## PROBLEM TO SOLVE
Your task is to find every line of the data that holds the string "textbf" and copy it.

## DATA UNDER STUDY
<<<<
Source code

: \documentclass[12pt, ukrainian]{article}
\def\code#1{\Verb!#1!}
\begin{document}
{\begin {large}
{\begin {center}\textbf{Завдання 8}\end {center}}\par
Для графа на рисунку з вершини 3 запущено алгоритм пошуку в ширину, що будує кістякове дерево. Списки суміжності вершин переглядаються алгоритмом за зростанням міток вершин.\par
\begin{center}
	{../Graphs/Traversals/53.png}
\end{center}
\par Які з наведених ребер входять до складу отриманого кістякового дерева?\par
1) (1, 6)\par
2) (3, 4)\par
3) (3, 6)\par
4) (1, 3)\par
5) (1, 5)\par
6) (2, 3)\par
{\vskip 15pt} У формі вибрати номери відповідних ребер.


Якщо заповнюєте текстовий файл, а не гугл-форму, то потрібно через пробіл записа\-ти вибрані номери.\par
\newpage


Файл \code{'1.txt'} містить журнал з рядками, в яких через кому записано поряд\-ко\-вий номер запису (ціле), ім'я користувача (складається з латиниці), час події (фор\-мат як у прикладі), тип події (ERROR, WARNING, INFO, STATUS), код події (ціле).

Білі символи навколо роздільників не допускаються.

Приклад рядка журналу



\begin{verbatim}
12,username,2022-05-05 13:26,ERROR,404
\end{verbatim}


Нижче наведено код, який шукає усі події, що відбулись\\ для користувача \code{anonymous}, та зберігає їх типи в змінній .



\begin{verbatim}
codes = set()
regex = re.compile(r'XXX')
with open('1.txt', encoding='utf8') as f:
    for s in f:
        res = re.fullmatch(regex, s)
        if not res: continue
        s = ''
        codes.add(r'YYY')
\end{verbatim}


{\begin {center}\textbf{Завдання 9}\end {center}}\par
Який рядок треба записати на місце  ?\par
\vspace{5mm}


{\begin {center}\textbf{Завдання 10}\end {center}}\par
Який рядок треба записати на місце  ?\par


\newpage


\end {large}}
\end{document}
>>>>
## RESULT FOR THIS EXERCISE
{\begin {center}\textbf{Завдання 8}\end {center}}\par
{\begin {center}\textbf{Завдання 9}\end {center}}\par
{\begin {center}\textbf{Завдання 10}\end {center}}\par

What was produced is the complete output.